Bereichert hat Egon Schneider auch Generationen von Lesern: Er hat Laien und Juristen immer wieder mit seinen klaren Gedanken in die Denkweise der Juristen und den Gegenstand der Jurisprudenz eingeführt, die verbreitete Scheinwissenschaftlichkeit der Jurisprudenz entlarvt und das "Vorverständnis" der Juristen deutlich gemacht, von dem sich kein Rechtsanwender befreien kann, dessen er sich aber – das hat Schneider klar gemacht – für eine nachvollziehbare Rechtsanwendung stets bewusst sein sollte. Zu Schneiders Vorverständnis und seiner Grundhaltung gehörten Selbstbestimmtheit und Unabhängigkeit im Denken und Handeln. Seine Darstellungen sind geprägt von einem unerbittlich klaren und knappen Stil ("Sätze müssen knallen wie Schüsse"). Friedrich Nietzsche hat ihm viel bedeutet.

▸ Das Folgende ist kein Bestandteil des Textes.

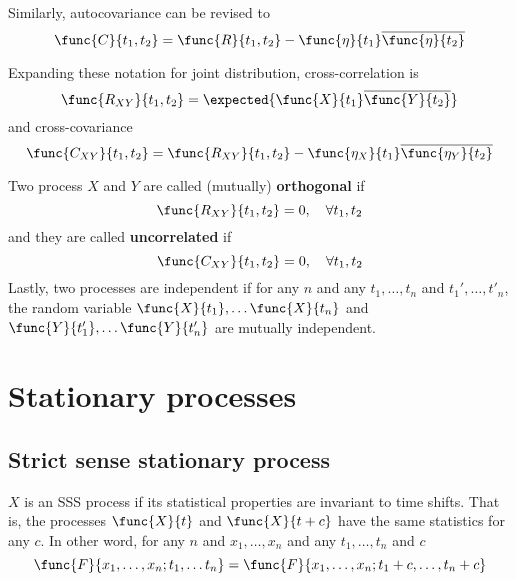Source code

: Similarly, autocovariance can be revised to 
\begin{equation*}
    \func{C}{t_1,t_2} = \func{R}{t_1, t_2} - \func{\eta}{t_1}\overline{\func{\eta}{t_2}}
\end{equation*}

Expanding these notation for joint distribution, cross-correlation is 
\begin{equation*}
    \func{R_{XY}}{t_1,t_2} = \expected{\func{X}{t_1} \overline{\func{Y}{t_2}}}
\end{equation*}
and cross-covariance 
\begin{equation*}
    \func{C_{XY}}{t_1,t_2} = \func{R_{XY}}{t_1,t_2} - \func{\eta_X}{t_1}\overline{\func{\eta_Y}{t_2}}
\end{equation*}

\begin{definition}
    Two process \(X\) and \(Y\) are called (mutually) \textbf{orthogonal} if 
    \begin{equation*}
        \func{R_{XY}}{t_1,t_2} = 0 , \quad \forall t_1,t_2
    \end{equation*}
    and they are called \textbf{uncorrelated} if 
    \begin{equation*}
        \func{C_{XY}}{t_1,t_2} = 0 , \quad \forall t_1,t_2
    \end{equation*}
    Lastly, two processes are independent if for any \(n\) and any \(t_1, \dots , t_n\) and \(t_1' , \dots , t'_n\), the random variable \(\func{X}{t_1}, \dots \func{X}{t_n}\) and \(\func{Y}{t'_1}, \dots \func{Y}{t'_n}\) are mutually independent.
\end{definition}

\section{Stationary processes}
\subsection{Strict sense stationary process}
\(X\) is an SSS process if its statistical properties are invariant to time shifts. That is, the processes \(\func{X}{t}\) and \(\func{X}{t + c}\) have the same statistics for any \(c\). In other word, for any \(n\) and \(x_1, \dots , x_n\) and any \(t_1, \dots ,t_n\) and \(c\)
\begin{equation*}
    \func{F}{x_1, \dots, x_n; t_1, \dots t_n} = \func{F}{x_1, \dots, x_n ; t_1 + c, \dots , t_n + c}
\end{equation*}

In einem der zahlreichen philosophischen Bücher, die er mir geschenkt hat ("Die fröhliche Wissenschaft"), hat er Nr. 173 angekreuzt:
Zitat
Tief sein und tief scheinen – wer sich tief weiß, bemüht sich um Klarheit; wer der Menge tief scheinen möchte, bemüht sich um Dunkelheit.
Mit seinem erfrischend klaren Stil hat er sich stets an diese Vorgabe gehalten. Es gab bei ihm kein vages Umschreiben des "Einerseits" und "Andererseits". Die aufgeplusterte Inhaltsleere zahlreicher, sich wissenschaftlich gebender juristisch verklausulierter Texte hat er oft gebrandmarkt.

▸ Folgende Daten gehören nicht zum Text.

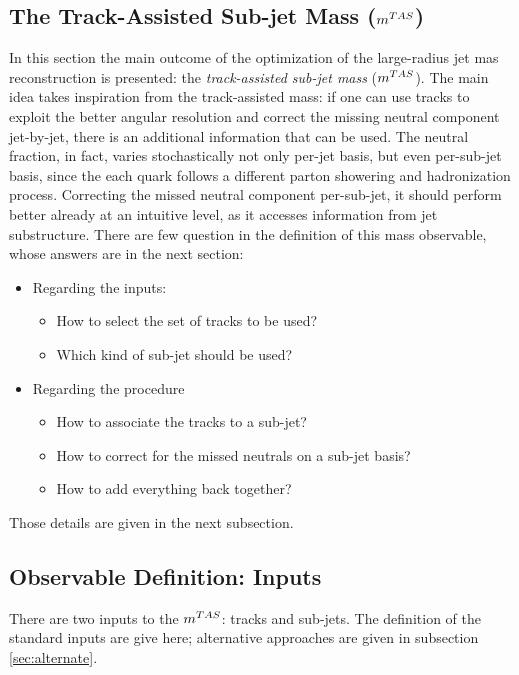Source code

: \subsection{The Track-Assisted Sub-jet Mass ($m^{TAS}$)}
In this section the main outcome of the optimization of the large-radius jet mas reconstruction is presented: the \textit{track-assisted sub-jet mass} ($m^{TAS}$).
The main idea takes inspiration from the track-assisted mass: if one can use tracks to exploit the better angular resolution and correct the missing neutral component jet-by-jet, there is an additional information that can be used. The neutral fraction, in fact, varies stochastically not only per-jet basis, but even per-sub-jet basis, since the each quark follows a different parton showering and hadronization process.
Correcting the missed neutral component per-sub-jet, it should perform better already at an intuitive level, as it accesses information from jet substructure.
There are few question in the definition of this mass observable, whose answers are in the next section:
\begin{itemize}
  \item Regarding the inputs:
  \begin{itemize}
     \item How to select the set of tracks to be used?
     \item Which kind of sub-jet should be used?
  \end{itemize}
  \item Regarding the procedure
  \begin{itemize}
  
  \item How to associate the tracks to a sub-jet?
  \item How to correct for the missed neutrals on a sub-jet basis?
  \item How to add everything back together?
 \end{itemize} 
 
\end{itemize}

Those details are given in the next subsection.


\subsection{Observable Definition: Inputs}
There are two inputs to the $m^{TAS}$: tracks and sub-jets. The definition of the standard inputs are give here; alternative approaches are given in subsection \ref{sec:alternate}.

Mit seinen Werken greift Schneider weit über die engere Dogmatik des Rechts hinaus. Er öffnet Bereiche, die gewöhnlich dem Juristen verschlossen bleiben, z.B. in der Aussage- und Beweiswürdigungslehre, der Psychologie, der Soziologie und der Philosophie.
Es kommt nicht von ungefähr, dass Egon Schneider, ohne dass er sich je darum bemüht hätte, seit Jahrzehnten eine Schar von inzwischen älter gewordenen Juristen nicht nur seine Schüler, sondern auch seine "Jünger" nennen kann. Wer mit ihm zu tun hatte, war und blieb tief beeindruckt von seinem klaren Denken, seinem Können und seiner liebenswürdigen Menschlichkeit.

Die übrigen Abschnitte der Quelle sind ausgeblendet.